(GIVEN DATA Opens)

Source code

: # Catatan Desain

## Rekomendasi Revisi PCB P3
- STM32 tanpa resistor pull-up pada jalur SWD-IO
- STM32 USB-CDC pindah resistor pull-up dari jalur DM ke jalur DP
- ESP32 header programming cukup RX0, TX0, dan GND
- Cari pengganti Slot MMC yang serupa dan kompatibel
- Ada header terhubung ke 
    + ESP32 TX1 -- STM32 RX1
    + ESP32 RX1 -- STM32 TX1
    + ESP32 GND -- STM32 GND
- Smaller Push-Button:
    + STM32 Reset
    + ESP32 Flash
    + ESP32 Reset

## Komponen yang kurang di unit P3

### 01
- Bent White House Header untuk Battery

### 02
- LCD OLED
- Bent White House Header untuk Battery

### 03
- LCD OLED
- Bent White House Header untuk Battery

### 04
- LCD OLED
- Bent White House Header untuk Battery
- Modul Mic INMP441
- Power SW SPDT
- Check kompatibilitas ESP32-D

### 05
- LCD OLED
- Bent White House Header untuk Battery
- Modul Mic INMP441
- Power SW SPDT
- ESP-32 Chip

(GIVEN DATA Closes)

» DESCRIPTION OF THE TASK: Retype the entries. Every line must match exactly.

» EXERCISE OUTPUT:
Source code

: # Catatan Desain

## Rekomendasi Revisi PCB P3
- STM32 tanpa resistor pull-up pada jalur SWD-IO
- STM32 USB-CDC pindah resistor pull-up dari jalur DM ke jalur DP
- ESP32 header programming cukup RX0, TX0, dan GND
- Cari pengganti Slot MMC yang serupa dan kompatibel
- Ada header terhubung ke 
    + ESP32 TX1 -- STM32 RX1
    + ESP32 RX1 -- STM32 TX1
    + ESP32 GND -- STM32 GND
- Smaller Push-Button:
    + STM32 Reset
    + ESP32 Flash
    + ESP32 Reset

## Komponen yang kurang di unit P3

### 01
- Bent White House Header untuk Battery

### 02
- LCD OLED
- Bent White House Header untuk Battery

### 03
- LCD OLED
- Bent White House Header untuk Battery

### 04
- LCD OLED
- Bent White House Header untuk Battery
- Modul Mic INMP441
- Power SW SPDT
- Check kompatibilitas ESP32-D

### 05
- LCD OLED
- Bent White House Header untuk Battery
- Modul Mic INMP441
- Power SW SPDT
- ESP-32 Chip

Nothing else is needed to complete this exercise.